PROBLEM TO SOLVE:
Among the entries below, find the line with "spent to lift", then quote it and each following line up to and including the line with "241&49.68&44.09&754.13&65.66&3.02\\", and nothing else.

SOURCE MATERIAL:
◇ ◇ ◇ ◇

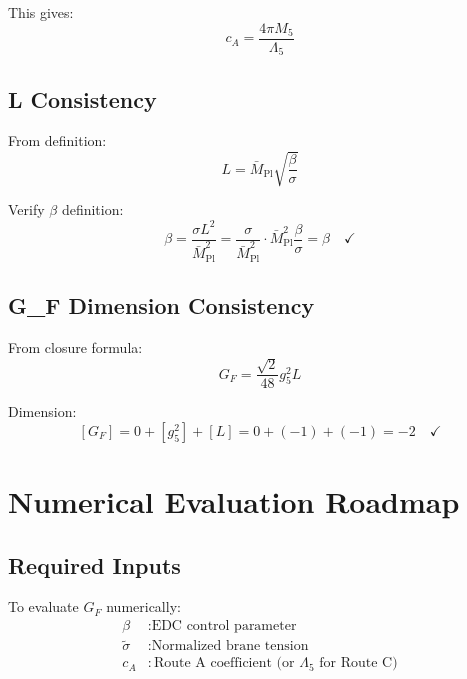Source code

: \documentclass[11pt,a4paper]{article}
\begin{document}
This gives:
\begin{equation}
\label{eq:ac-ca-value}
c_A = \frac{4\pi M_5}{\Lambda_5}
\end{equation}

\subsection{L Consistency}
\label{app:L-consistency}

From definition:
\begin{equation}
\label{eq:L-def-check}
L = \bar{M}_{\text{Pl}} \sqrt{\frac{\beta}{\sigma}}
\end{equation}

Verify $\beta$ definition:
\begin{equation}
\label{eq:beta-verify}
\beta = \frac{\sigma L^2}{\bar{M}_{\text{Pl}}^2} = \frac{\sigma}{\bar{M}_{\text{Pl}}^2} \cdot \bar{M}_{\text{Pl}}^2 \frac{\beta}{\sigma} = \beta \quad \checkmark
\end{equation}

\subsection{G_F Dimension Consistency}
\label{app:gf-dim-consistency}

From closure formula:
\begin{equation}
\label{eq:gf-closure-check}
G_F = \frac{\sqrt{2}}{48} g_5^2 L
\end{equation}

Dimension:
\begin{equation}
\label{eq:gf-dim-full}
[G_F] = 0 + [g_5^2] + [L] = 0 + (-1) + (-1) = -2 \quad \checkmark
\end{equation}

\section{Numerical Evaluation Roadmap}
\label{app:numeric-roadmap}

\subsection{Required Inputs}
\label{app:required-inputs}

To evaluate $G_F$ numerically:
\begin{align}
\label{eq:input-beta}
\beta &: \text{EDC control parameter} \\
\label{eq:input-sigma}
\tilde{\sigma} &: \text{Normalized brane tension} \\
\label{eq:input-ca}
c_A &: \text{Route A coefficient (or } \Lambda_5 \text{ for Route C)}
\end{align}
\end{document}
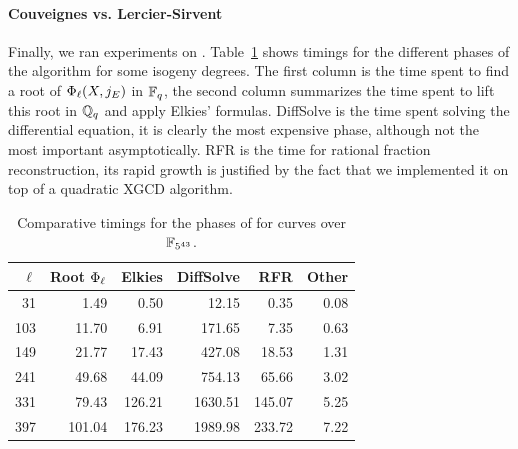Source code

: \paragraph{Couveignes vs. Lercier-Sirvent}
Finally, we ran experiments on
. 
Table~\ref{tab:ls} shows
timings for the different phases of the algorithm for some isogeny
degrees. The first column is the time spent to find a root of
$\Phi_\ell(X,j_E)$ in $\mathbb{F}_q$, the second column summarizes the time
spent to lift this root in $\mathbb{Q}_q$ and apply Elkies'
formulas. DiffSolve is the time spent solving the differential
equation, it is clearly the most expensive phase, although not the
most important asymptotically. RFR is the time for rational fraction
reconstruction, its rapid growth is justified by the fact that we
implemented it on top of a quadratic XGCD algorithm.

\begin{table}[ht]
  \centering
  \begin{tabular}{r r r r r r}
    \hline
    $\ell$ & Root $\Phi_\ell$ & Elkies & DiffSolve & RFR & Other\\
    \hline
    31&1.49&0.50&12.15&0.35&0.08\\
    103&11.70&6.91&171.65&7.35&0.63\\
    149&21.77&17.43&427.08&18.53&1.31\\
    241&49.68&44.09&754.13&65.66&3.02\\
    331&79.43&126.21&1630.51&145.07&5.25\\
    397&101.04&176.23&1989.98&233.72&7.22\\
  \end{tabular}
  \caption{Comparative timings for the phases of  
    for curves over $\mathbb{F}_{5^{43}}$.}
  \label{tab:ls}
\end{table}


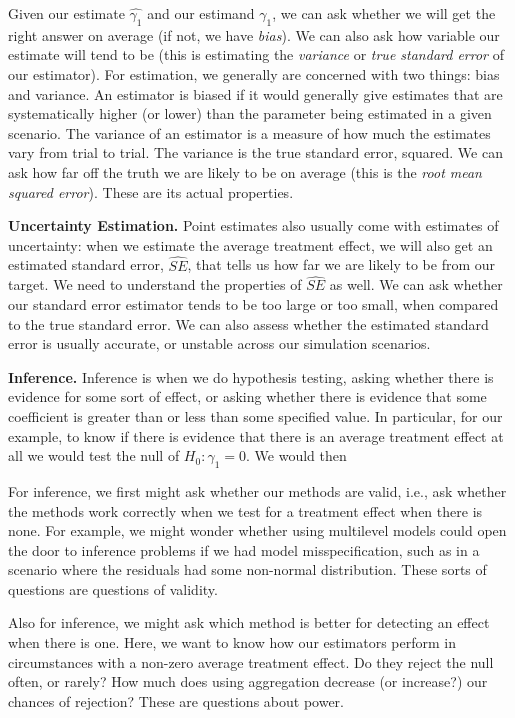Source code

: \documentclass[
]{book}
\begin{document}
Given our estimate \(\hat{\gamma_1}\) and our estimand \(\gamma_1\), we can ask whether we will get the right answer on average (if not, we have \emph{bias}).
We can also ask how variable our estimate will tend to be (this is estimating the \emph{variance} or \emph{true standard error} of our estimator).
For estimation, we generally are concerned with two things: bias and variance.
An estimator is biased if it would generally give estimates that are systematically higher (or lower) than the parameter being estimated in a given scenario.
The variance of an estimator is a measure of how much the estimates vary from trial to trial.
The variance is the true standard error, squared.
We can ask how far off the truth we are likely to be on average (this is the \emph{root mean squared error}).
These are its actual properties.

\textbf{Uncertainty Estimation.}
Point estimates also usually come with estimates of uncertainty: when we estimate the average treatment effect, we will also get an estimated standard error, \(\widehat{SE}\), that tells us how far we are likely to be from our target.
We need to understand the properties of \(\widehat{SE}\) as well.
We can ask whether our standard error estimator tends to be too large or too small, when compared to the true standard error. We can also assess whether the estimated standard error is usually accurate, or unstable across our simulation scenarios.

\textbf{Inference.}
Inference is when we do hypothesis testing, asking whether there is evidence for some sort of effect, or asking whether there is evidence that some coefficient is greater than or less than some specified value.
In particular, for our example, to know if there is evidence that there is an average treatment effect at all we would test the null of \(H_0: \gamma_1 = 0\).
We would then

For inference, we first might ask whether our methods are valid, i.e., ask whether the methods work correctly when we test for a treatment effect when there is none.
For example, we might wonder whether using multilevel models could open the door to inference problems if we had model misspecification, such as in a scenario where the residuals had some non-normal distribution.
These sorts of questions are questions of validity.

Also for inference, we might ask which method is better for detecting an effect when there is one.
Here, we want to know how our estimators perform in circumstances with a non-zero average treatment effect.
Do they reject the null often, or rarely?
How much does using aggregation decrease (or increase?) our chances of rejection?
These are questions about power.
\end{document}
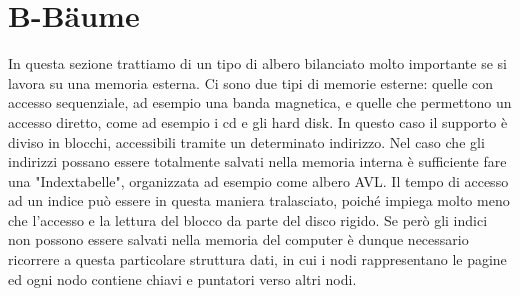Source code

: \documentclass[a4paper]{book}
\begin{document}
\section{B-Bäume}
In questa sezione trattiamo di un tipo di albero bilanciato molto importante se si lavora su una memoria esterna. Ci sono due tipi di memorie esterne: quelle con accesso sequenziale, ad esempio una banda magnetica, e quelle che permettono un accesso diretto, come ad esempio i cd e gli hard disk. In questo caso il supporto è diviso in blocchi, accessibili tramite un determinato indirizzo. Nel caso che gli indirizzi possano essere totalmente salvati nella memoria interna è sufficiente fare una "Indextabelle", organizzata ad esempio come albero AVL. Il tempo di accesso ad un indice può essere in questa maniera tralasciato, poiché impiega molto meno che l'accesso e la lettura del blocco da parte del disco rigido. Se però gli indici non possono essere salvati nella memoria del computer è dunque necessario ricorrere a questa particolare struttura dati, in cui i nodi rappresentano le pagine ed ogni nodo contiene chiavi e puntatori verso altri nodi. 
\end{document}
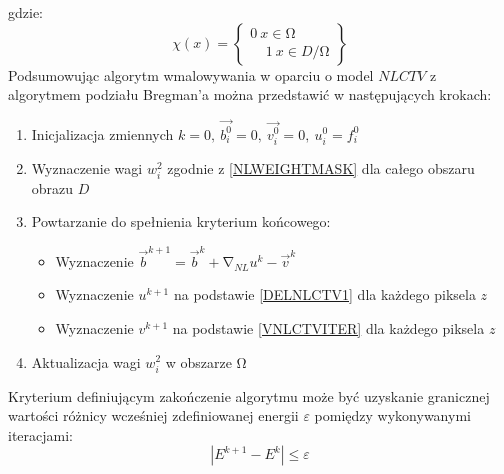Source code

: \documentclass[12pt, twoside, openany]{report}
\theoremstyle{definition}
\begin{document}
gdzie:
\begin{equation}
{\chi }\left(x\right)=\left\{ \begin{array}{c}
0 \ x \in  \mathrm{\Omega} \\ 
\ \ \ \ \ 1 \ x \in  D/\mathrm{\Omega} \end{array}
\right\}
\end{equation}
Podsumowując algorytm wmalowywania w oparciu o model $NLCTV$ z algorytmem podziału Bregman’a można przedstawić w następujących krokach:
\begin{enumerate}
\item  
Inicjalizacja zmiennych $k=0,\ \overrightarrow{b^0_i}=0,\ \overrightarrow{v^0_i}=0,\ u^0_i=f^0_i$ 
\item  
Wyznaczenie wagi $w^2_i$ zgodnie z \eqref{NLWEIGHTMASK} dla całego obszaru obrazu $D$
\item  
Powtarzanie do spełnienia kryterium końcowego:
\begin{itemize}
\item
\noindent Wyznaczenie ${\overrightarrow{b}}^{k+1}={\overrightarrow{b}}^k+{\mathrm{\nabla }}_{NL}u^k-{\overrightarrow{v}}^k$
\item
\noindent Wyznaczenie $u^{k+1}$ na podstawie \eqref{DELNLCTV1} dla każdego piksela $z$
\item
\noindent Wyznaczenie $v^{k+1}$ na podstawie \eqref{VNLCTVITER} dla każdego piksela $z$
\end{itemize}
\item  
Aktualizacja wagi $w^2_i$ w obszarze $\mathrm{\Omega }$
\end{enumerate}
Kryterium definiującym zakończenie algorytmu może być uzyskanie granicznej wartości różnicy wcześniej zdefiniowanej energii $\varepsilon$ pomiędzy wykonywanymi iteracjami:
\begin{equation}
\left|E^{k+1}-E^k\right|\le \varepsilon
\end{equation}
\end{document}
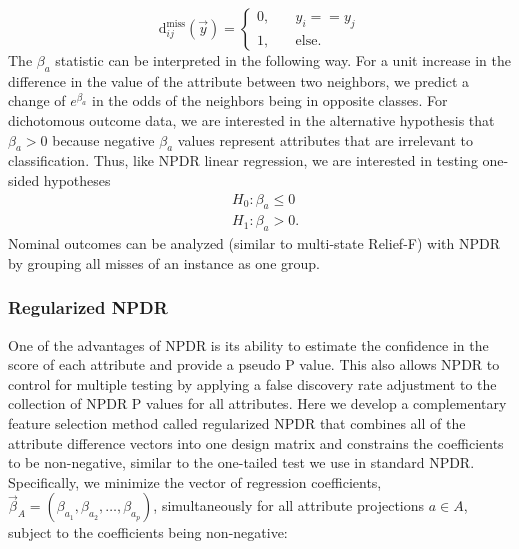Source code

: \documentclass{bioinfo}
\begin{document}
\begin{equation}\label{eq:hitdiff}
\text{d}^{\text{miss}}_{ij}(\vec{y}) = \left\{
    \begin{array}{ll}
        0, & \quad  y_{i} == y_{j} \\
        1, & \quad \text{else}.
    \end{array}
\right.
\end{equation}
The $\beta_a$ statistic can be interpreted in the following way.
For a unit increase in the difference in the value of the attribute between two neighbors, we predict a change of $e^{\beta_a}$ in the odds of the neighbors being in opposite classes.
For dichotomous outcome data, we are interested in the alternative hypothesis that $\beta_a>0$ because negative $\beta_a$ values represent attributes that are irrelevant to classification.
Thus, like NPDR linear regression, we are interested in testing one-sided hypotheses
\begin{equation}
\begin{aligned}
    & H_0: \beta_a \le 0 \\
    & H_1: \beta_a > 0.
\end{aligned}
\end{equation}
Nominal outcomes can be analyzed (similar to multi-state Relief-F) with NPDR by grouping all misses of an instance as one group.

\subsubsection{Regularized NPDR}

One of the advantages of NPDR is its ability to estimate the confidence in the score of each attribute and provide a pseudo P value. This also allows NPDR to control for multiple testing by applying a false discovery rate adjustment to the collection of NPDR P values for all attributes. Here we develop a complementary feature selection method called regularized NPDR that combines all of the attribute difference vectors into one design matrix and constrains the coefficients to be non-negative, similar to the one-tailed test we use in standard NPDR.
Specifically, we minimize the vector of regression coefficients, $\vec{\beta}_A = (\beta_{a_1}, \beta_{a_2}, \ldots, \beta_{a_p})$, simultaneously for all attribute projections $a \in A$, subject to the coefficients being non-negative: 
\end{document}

◇ ◇ ◇ ◇

TASK ANSWER:
spent to lift this root in $\mathbb{Q}_q$ and apply Elkies'
formulas. DiffSolve is the time spent solving the differential
equation, it is clearly the most expensive phase, although not the
most important asymptotically. RFR is the time for rational fraction
reconstruction, its rapid growth is justified by the fact that we
implemented it on top of a quadratic XGCD algorithm.

\begin{table}[ht]
  \centering
  \begin{tabular}{r r r r r r}
    \hline
    $\ell$ & Root $\Phi_\ell$ & Elkies & DiffSolve & RFR & Other\\
    \hline
    31&1.49&0.50&12.15&0.35&0.08\\
    103&11.70&6.91&171.65&7.35&0.63\\
    149&21.77&17.43&427.08&18.53&1.31\\
    241&49.68&44.09&754.13&65.66&3.02\\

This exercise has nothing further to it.